Jesvin Jose
Jesvin Jose

Reputation: 23088

Executing multiple statements with Postgresql via SQLAlchemy does not persist changes

This does not work – the update has no effect:

command = "select content from blog where slug = 'meow'; update account_balance set balance=200 where id=1; select 1 from blog;"
content = db.engine.scalar(command)

Switching the statements performs the update and select successfully:

command = "update account_balance set balance=200 where id=1; select content from blog where slug = 'meow';"
content = db.engine.scalar(command)

Why does the first not work? It works in Pgadmin. I enabled autocommit with Flask-Sqlalchemy.
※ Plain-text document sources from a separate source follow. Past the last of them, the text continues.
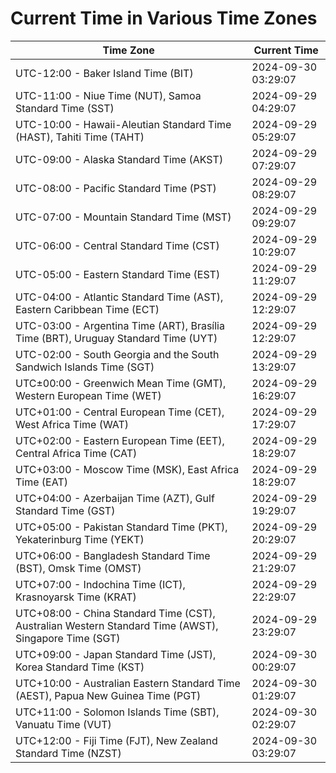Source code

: # Current Time in Various Time Zones

| Time Zone | Current Time |
|-----------|--------------|
| UTC-12:00 - Baker Island Time (BIT) | 2024-09-30 03:29:07 |
| UTC-11:00 - Niue Time (NUT), Samoa Standard Time (SST) | 2024-09-29 04:29:07 |
| UTC-10:00 - Hawaii-Aleutian Standard Time (HAST), Tahiti Time (TAHT) | 2024-09-29 05:29:07 |
| UTC-09:00 - Alaska Standard Time (AKST) | 2024-09-29 07:29:07 |
| UTC-08:00 - Pacific Standard Time (PST) | 2024-09-29 08:29:07 |
| UTC-07:00 - Mountain Standard Time (MST) | 2024-09-29 09:29:07 |
| UTC-06:00 - Central Standard Time (CST) | 2024-09-29 10:29:07 |
| UTC-05:00 - Eastern Standard Time (EST) | 2024-09-29 11:29:07 |
| UTC-04:00 - Atlantic Standard Time (AST), Eastern Caribbean Time (ECT) | 2024-09-29 12:29:07 |
| UTC-03:00 - Argentina Time (ART), Brasília Time (BRT), Uruguay Standard Time (UYT) | 2024-09-29 12:29:07 |
| UTC-02:00 - South Georgia and the South Sandwich Islands Time (SGT) | 2024-09-29 13:29:07 |
| UTC±00:00 - Greenwich Mean Time (GMT), Western European Time (WET) | 2024-09-29 16:29:07 |
| UTC+01:00 - Central European Time (CET), West Africa Time (WAT) | 2024-09-29 17:29:07 |
| UTC+02:00 - Eastern European Time (EET), Central Africa Time (CAT) | 2024-09-29 18:29:07 |
| UTC+03:00 - Moscow Time (MSK), East Africa Time (EAT) | 2024-09-29 18:29:07 |
| UTC+04:00 - Azerbaijan Time (AZT), Gulf Standard Time (GST) | 2024-09-29 19:29:07 |
| UTC+05:00 - Pakistan Standard Time (PKT), Yekaterinburg Time (YEKT) | 2024-09-29 20:29:07 |
| UTC+06:00 - Bangladesh Standard Time (BST), Omsk Time (OMST) | 2024-09-29 21:29:07 |
| UTC+07:00 - Indochina Time (ICT), Krasnoyarsk Time (KRAT) | 2024-09-29 22:29:07 |
| UTC+08:00 - China Standard Time (CST), Australian Western Standard Time (AWST), Singapore Time (SGT) | 2024-09-29 23:29:07 |
| UTC+09:00 - Japan Standard Time (JST), Korea Standard Time (KST) | 2024-09-30 00:29:07 |
| UTC+10:00 - Australian Eastern Standard Time (AEST), Papua New Guinea Time (PGT) | 2024-09-30 01:29:07 |
| UTC+11:00 - Solomon Islands Time (SBT), Vanuatu Time (VUT) | 2024-09-30 02:29:07 |
| UTC+12:00 - Fiji Time (FJT), New Zealand Standard Time (NZST) | 2024-09-30 03:29:07 |
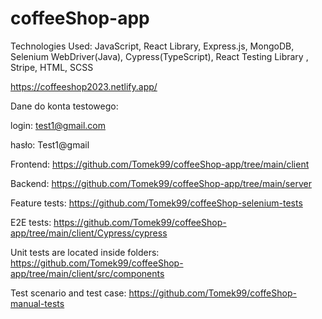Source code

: # coffeeShop-app

Technologies Used:
JavaScript, React Library, Express.js, MongoDB, Selenium WebDriver(Java), Cypress(TypeScript), React Testing Library , Stripe, HTML, SCSS

https://coffeeshop2023.netlify.app/

Dane do konta testowego:

login: test1@gmail.com

hasło: Test1@gmail

Frontend:
https://github.com/Tomek99/coffeeShop-app/tree/main/client

Backend:
https://github.com/Tomek99/coffeeShop-app/tree/main/server

Feature tests:
https://github.com/Tomek99/coffeeShop-selenium-tests

E2E tests:
https://github.com/Tomek99/coffeeShop-app/tree/main/client/Cypress/cypress

Unit tests are located inside folders: 
https://github.com/Tomek99/coffeeShop-app/tree/main/client/src/components

Test scenario  and test case:
https://github.com/Tomek99/coffeShop-manual-tests
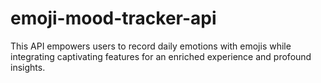 # emoji-mood-tracker-api
This API empowers users to record daily emotions  with emojis while integrating captivating features for an enriched experience and profound  insights.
I am doing a workshop on SQL injection, so please dont rewrite the solution!

Upvotes: 7

Views: 5291

Answers (3)

LoMaPh
LoMaPh

Reputation: 1690

If you want to create a table using SELECT INTO:

As explained above engine.execute('select * into a from b') doesn't work. Instead you can do as follows:

conn = engine.raw_connection()
cursor = conn.cursor()

cursor.execute('select * into a from b')
conn.commit() 

Upvotes: 0

Ilja Everilä
Ilja Everilä

Reputation: 52939

The way SQLAlchemy's autocommit works is that it inspects the issued statements, trying to detect whether or not data is modified:

..., SQLAlchemy implements its own “autocommit” feature which works completely consistently across all backends. This is achieved by detecting statements which represent data-changing operations, i.e. INSERT, UPDATE, DELETE, as well as data definition language (DDL) statements such as CREATE TABLE, ALTER TABLE, and then issuing a COMMIT automatically if no transaction is in progress. The detection is based on the presence of the autocommit=True execution option on the statement. If the statement is a text-only statement and the flag is not set, a regular expression is used to detect INSERT, UPDATE, DELETE, as well as a variety of other commands for a particular backend

Since multiple result sets are not supported at SQLAlchemy level, in your first example the detection simply omits issuing a COMMIT because the first statement is a SELECT, where as in your second example it is an UPDATE. No attempt to detect data modifying statements from multiple statements takes place.

If you look at PGExecutionContext.should_autocommit_text(), you'll see that it does a regex match against AUTOCOMMIT_REGEXP. In other words it matches only at the beginning of the text.

Upvotes: 8

Marcin Kolenda
Marcin Kolenda

Reputation: 94

You should use db.engine.execute(...).first() if you want to execute everything and get only first row.